Re: [PATCH 0/2] KVM: SVM: Fix unexpected #UD on INT3 in SEV guests

From: Sean Christopherson
Date: Wed Aug 23 2023 - 17:13:10 EST


On Wed, Aug 23, 2023, Tom Lendacky wrote:
> On 8/23/23 15:03, Sean Christopherson wrote:
> > I think the best option is to add a "temporary" patch so that the fix for @stable
> > is short, sweet, and safe, and then do the can_emulate_instruction() cleanup that
> > I was avoiding.
> >
> > E.g. this as patch 2/4 (or maybe 2/5) of this series:
>
> 2/4 or 2/5? Do you mean 2/3 since there were only 2 patches in the series?

I am planning on adding more patches in v2 to cleanup the hack-a-fix. But after
writing the code, I think it's best to sqaush the hack-a-fix in with patch 1
(new full patch at the bottom, though it should be the same result as the earlier
delta patch).

> I'll apply the below patch in between patches 1 and 2 and re-test. Should
> have results in a week :)

Heh, maybe if we send enough emails we can get Wu's feedback before then :-)

One idea to make the original bug repro on every run would be to constantly
toggle nx_huge_pages between "off" and "force" while the guest is booting. Toggling
nx_huge_pages should force KVM to rebuild the SPTEs and all but guarantee trying
to deliver the #BP will hit a #NPF.

--
From: Sean Christopherson <seanjc@xxxxxxxxxx>
Date: Tue, 8 Aug 2023 17:18:42 -0700
Subject: [PATCH 1/4] KVM: SVM: Don't inject #UD if KVM attempts to skip SEV
guest insn

Don't inject a #UD if KVM attempts to "emulate" to skip an instruction
for an SEV guest, and instead resume the guest and hope that it can make
forward progress. When commit 04c40f344def ("KVM: SVM: Inject #UD on
attempted emulation for SEV guest w/o insn buffer") added the completely
arbitrary #UD behavior, there were no known scenarios where a well-behaved
guest would induce a VM-Exit that triggered emulation, i.e. it was thought
that injecting #UD would be helpful.

However, now that KVM (correctly) attempts to re-inject INT3/INTO, e.g. if
a #NPF is encountered when attempting to deliver the INT3/INTO, an SEV
guest can trigger emulation without a buffer, through no fault of its own.
Resuming the guest and retrying the INT3/INTO is architecturally wrong,
e.g. the vCPU will incorrectly re-hit code #DBs, but for SEV guests there
is literally no other option that has a chance of making forward progress.
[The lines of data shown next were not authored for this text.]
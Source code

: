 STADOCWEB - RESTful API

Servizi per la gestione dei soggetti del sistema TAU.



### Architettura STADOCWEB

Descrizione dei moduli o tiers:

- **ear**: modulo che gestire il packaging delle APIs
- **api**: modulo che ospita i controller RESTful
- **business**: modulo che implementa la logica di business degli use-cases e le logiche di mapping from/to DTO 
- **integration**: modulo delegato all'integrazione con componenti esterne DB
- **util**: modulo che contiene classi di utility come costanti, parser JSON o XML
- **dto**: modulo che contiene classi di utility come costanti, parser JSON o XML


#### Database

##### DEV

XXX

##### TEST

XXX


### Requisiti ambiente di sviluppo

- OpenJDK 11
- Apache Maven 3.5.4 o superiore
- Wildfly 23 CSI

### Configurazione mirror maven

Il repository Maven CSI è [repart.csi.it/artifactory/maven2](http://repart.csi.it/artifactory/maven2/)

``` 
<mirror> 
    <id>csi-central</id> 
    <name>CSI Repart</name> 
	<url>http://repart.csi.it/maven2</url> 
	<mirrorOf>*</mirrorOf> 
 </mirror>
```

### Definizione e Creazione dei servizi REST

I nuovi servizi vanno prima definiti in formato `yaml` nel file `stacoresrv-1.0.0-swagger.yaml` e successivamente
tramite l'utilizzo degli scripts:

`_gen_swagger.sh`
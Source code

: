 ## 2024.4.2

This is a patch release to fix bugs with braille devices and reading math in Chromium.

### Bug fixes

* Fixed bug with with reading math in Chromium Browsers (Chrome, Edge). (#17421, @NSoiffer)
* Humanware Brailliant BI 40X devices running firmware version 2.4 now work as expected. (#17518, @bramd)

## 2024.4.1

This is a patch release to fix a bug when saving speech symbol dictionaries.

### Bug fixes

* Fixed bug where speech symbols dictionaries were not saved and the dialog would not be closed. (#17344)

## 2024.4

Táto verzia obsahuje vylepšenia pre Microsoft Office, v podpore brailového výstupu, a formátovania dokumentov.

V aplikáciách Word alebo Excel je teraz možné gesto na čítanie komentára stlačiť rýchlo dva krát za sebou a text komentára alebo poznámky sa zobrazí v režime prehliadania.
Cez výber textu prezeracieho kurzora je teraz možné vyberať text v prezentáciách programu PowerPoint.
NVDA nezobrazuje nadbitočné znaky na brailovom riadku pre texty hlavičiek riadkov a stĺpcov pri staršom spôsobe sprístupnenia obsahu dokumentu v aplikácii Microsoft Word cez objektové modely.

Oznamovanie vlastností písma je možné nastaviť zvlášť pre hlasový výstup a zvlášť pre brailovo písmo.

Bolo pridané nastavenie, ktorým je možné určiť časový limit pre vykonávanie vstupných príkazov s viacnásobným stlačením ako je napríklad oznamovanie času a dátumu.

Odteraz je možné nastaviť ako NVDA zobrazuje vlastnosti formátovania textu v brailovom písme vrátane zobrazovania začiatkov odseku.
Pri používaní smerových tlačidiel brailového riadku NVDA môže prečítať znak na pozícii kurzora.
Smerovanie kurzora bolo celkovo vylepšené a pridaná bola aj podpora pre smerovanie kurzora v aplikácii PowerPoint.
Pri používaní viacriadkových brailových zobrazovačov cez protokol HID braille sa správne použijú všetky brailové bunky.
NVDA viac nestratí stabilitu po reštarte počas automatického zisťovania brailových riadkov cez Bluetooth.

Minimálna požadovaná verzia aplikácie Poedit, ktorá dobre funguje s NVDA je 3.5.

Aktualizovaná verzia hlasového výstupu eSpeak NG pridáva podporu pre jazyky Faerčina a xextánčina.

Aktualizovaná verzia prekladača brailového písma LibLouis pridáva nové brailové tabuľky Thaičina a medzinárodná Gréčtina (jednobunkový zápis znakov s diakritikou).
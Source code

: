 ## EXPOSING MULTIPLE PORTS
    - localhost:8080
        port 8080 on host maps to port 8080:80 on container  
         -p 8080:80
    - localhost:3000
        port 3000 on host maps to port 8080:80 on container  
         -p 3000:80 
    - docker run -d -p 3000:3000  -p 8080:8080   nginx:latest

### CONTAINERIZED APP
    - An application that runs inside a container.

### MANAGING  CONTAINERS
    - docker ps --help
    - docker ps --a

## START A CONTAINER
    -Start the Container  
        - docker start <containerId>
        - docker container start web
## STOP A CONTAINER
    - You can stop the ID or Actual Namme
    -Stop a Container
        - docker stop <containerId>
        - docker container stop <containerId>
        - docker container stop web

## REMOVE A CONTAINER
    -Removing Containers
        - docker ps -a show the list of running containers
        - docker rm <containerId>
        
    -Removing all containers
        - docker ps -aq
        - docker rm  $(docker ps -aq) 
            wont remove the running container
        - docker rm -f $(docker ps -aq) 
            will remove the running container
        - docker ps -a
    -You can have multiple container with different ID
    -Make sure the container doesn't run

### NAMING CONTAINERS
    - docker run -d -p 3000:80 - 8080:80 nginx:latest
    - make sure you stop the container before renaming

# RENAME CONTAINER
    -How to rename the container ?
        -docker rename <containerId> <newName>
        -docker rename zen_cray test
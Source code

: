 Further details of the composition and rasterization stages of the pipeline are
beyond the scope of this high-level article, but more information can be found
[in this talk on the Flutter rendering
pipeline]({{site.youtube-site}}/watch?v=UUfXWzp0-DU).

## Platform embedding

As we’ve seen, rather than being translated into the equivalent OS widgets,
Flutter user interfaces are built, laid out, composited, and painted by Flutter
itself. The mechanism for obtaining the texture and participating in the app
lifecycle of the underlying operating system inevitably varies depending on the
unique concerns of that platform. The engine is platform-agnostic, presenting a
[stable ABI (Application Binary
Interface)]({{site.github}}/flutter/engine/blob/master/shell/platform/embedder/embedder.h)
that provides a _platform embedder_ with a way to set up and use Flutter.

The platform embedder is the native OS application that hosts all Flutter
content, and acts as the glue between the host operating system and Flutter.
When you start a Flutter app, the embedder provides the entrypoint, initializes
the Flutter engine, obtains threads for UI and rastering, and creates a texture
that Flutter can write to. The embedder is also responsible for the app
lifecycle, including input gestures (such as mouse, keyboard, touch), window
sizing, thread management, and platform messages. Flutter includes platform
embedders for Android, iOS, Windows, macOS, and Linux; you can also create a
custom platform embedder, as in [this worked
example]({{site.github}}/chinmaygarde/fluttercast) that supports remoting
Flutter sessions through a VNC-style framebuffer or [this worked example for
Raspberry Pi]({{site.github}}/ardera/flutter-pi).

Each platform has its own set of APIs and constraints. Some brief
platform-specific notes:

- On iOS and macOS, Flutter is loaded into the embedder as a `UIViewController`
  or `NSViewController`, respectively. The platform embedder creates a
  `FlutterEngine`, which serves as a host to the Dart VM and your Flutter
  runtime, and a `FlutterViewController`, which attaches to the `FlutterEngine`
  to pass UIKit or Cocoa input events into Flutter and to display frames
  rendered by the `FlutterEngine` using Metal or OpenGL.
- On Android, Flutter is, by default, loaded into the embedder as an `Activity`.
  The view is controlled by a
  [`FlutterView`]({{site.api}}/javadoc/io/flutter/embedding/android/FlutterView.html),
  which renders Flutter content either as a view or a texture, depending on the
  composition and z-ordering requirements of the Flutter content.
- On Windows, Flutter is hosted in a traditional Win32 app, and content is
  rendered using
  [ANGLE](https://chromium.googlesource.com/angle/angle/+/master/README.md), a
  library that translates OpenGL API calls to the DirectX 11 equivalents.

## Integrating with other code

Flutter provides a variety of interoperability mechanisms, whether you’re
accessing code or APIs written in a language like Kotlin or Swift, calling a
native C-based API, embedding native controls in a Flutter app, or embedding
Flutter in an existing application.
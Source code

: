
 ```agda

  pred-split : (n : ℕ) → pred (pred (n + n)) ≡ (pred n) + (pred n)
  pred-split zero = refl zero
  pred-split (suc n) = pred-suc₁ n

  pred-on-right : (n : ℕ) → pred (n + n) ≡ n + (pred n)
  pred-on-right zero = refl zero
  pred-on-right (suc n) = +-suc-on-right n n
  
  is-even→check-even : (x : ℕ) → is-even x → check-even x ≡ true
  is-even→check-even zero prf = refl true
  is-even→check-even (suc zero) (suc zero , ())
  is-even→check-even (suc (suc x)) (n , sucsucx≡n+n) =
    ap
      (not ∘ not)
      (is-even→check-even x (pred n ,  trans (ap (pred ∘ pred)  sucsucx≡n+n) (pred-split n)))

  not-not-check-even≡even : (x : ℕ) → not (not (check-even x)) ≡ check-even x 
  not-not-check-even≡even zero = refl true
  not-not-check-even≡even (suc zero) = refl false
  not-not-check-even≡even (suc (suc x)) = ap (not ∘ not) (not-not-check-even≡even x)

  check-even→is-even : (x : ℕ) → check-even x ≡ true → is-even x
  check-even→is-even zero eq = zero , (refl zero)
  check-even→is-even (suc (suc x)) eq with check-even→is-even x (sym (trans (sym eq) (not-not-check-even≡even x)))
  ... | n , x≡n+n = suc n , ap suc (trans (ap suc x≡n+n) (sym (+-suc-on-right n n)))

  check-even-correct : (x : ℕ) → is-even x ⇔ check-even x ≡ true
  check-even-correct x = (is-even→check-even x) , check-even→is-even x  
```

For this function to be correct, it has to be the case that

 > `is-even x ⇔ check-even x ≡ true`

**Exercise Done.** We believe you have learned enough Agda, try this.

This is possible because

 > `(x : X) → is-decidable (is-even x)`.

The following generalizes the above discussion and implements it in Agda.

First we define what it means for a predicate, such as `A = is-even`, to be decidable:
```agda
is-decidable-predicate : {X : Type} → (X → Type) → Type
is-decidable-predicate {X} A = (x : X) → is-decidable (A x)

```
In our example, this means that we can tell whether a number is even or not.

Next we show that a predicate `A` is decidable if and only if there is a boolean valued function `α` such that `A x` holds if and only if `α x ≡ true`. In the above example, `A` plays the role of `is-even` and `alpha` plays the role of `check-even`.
Drop the #UD injection for all "skip" emulation, not just those related to
INT3/INTO, even though that means that the guest will likely end up in an
infinite loop instead of getting a #UD (the vCPU may also crash, e.g. if
KVM emulated everything about an instruction except for advancing RIP).
There's no evidence that suggests that an unexpected #UD is actually
better than hanging the vCPU, e.g. a soft-hung vCPU can still respond to
IRQs and NMIs to generate a backtrace.

Reported-by: Wu Zongyo <wuzongyo@xxxxxxxxxxxxxxxx>
Closes: https://lore.kernel.org/all/8eb933fd-2cf3-d7a9-32fe-2a1d82eac42a@xxxxxxxxxxxxxxxx
Fixes: 6ef88d6e36c2 ("KVM: SVM: Re-inject INT3/INTO instead of retrying the instruction")
Cc: stable@xxxxxxxxxxxxxxx
Cc: Tom Lendacky <thomas.lendacky@xxxxxxx>
Signed-off-by: Sean Christopherson <seanjc@xxxxxxxxxx>
---
arch/x86/kvm/svm/svm.c | 35 +++++++++++++++++++++++++++--------
1 file changed, 27 insertions(+), 8 deletions(-)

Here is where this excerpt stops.